» **Information shown**
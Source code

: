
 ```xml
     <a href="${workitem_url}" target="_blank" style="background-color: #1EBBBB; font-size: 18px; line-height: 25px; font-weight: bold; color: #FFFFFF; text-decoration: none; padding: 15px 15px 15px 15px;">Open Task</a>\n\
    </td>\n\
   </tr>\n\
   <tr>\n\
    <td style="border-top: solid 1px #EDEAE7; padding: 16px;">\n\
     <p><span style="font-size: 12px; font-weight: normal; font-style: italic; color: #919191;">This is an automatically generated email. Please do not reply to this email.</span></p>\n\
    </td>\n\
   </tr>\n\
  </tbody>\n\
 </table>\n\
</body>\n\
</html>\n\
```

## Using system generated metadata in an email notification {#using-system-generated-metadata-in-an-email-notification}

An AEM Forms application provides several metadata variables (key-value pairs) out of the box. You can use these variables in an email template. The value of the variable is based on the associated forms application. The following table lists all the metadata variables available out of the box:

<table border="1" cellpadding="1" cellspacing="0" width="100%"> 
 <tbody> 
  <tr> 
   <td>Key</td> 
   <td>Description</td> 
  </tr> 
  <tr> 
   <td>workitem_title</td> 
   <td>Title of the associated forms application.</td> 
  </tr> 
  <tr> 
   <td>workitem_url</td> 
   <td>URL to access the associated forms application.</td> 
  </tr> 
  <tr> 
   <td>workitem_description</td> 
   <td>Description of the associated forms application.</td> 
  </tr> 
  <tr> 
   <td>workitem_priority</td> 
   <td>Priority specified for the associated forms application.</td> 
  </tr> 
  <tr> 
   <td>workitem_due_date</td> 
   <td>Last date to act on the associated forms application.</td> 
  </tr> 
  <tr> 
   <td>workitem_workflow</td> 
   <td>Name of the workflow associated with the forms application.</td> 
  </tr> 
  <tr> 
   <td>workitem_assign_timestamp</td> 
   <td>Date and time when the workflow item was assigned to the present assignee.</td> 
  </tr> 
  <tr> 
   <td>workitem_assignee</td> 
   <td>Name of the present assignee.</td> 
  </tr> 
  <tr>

» **Task**
Find the string "generated" in the data. Report each line it appears in.

» **Answer to the exercise**
     <p><span style="font-size: 12px; font-weight: normal; font-style: italic; color: #919191;">This is an automatically generated email. Please do not reply to this email.</span></p>\n\
## Using system generated metadata in an email notification {#using-system-generated-metadata-in-an-email-notification}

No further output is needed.